The character of Nilmoni Sanyal also speaks an unfathomable concoction of an accent. At one point in episode 2, Topshe is offered samocha and is bewildered, only for Feluda to explain that “Over here, they call shingaras samocha.” Just... no. Firstly, we have both shingaras and shamucha here and they are different. Secondly, samosa is too common a Hindi word for Topshe to be culturally shocked by.
Nobody in Dhaka refers to any Mr Mitra (Feluda) as 'Mr Mittir' as Nilmoni says. That is a distinctively Kolkata style of saying things, and often used in Satyajit's scripts. Feluda's Dhaka driver saying 'Agge' and 'Ji Mama' in the space of three seconds in the same conversation (episode 4) sums up of how terribly the Dhaka and Kolkata dialogues are mixed up by the writers. Countless such oversights take away greatly from the entire experience. Such a shame.
The script, while brave and largely good, is not watertight. A number of plot devices are done poorly. What's Nilmoni's motivation to give Feluda the hieroglyph? Why do the goons just mildly rough-up Feluda and Topshe and leave without any threat? How does Feluda just acquire a gun in a different country, and fire it in the middle of a road with oncoming traffic in broad daylight without any commotion? How does driver Hasan convince a stranger in a matter of seconds to lend a motorbike and just continue on a hot pursuit? Finally, Topshe gathering police backup and finding Feluda and Nilmoni in the climax scene just at the right time is a lazy Deus Ex Machina that really pushes the audience's willing suspension of disbelief.
In terms of direction, it feels like a gallant effort that falls ever so short; the action scenes (especially the opening chase sequence and Feluda's sole close combat one) don't invoke the thrill they should. Depicting Feluda on-screen is no small task, and it feels like playing the lead AND directing does get a little much for Parambrata, from all these issues. One expositional scene where Feluda walks Topshe back through the first triggering event, however, is a masterstroke, and was my highlight of the entire story.
Another of my gripes is that almost the entire production crew, judging by their names in the credits, appear to be from West Bengal. Maybe it was just that Parambrata was given full liberty on assembling the crew, but it just feels a little odd that an essentially 'Bangladeshi' production is almost entirely made by foreigners. In the press releases, we were promised that this was going to be a 'Bangladeshi' production, and I feel in that aspect, we got a little duped.
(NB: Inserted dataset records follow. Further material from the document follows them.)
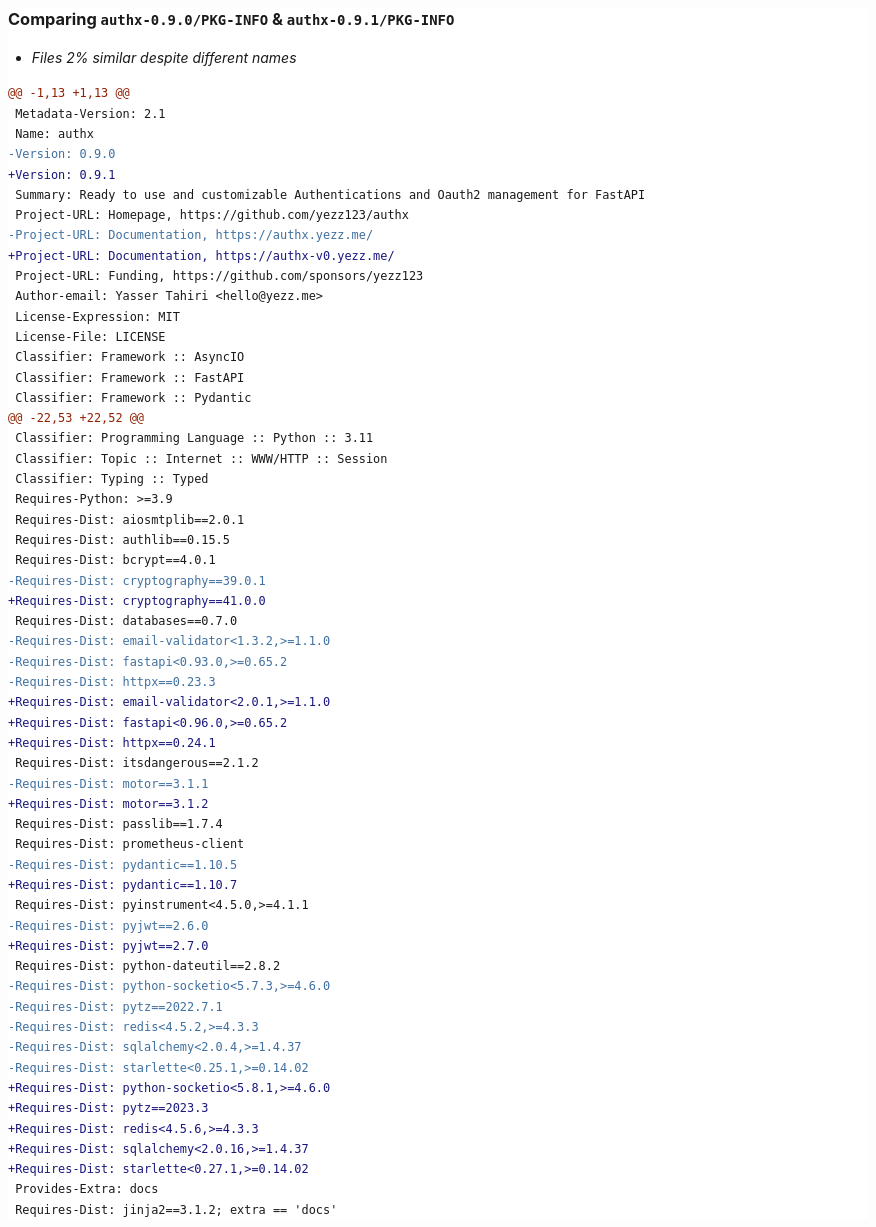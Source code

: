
 ```diff
```

### Comparing `authx-0.9.0/PKG-INFO` & `authx-0.9.1/PKG-INFO`

 * *Files 2% similar despite different names*

```diff
@@ -1,13 +1,13 @@
 Metadata-Version: 2.1
 Name: authx
-Version: 0.9.0
+Version: 0.9.1
 Summary: Ready to use and customizable Authentications and Oauth2 management for FastAPI
 Project-URL: Homepage, https://github.com/yezz123/authx
-Project-URL: Documentation, https://authx.yezz.me/
+Project-URL: Documentation, https://authx-v0.yezz.me/
 Project-URL: Funding, https://github.com/sponsors/yezz123
 Author-email: Yasser Tahiri <hello@yezz.me>
 License-Expression: MIT
 License-File: LICENSE
 Classifier: Framework :: AsyncIO
 Classifier: Framework :: FastAPI
 Classifier: Framework :: Pydantic
@@ -22,53 +22,52 @@
 Classifier: Programming Language :: Python :: 3.11
 Classifier: Topic :: Internet :: WWW/HTTP :: Session
 Classifier: Typing :: Typed
 Requires-Python: >=3.9
 Requires-Dist: aiosmtplib==2.0.1
 Requires-Dist: authlib==0.15.5
 Requires-Dist: bcrypt==4.0.1
-Requires-Dist: cryptography==39.0.1
+Requires-Dist: cryptography==41.0.0
 Requires-Dist: databases==0.7.0
-Requires-Dist: email-validator<1.3.2,>=1.1.0
-Requires-Dist: fastapi<0.93.0,>=0.65.2
-Requires-Dist: httpx==0.23.3
+Requires-Dist: email-validator<2.0.1,>=1.1.0
+Requires-Dist: fastapi<0.96.0,>=0.65.2
+Requires-Dist: httpx==0.24.1
 Requires-Dist: itsdangerous==2.1.2
-Requires-Dist: motor==3.1.1
+Requires-Dist: motor==3.1.2
 Requires-Dist: passlib==1.7.4
 Requires-Dist: prometheus-client
-Requires-Dist: pydantic==1.10.5
+Requires-Dist: pydantic==1.10.7
 Requires-Dist: pyinstrument<4.5.0,>=4.1.1
-Requires-Dist: pyjwt==2.6.0
+Requires-Dist: pyjwt==2.7.0
 Requires-Dist: python-dateutil==2.8.2
-Requires-Dist: python-socketio<5.7.3,>=4.6.0
-Requires-Dist: pytz==2022.7.1
-Requires-Dist: redis<4.5.2,>=4.3.3
-Requires-Dist: sqlalchemy<2.0.4,>=1.4.37
-Requires-Dist: starlette<0.25.1,>=0.14.02
+Requires-Dist: python-socketio<5.8.1,>=4.6.0
+Requires-Dist: pytz==2023.3
+Requires-Dist: redis<4.5.6,>=4.3.3
+Requires-Dist: sqlalchemy<2.0.16,>=1.4.37
+Requires-Dist: starlette<0.27.1,>=0.14.02
 Provides-Extra: docs
 Requires-Dist: jinja2==3.1.2; extra == 'docs'
```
From the promotional campaign for the series in India (where it is showing on Kolkata-based streaming platform Addatimes), it seems like they are branding it entirely differently there as a new Feluda web series, directed by and starring their own stars—and that feels a little two-faced. While that is a marketing decision and should not be my headache, I cannot help but be a teeny-weeny bit uncomfortable with it.
Fahmim Ferdous is Sub-Editor, Arts and Entertainment at The Daily Star.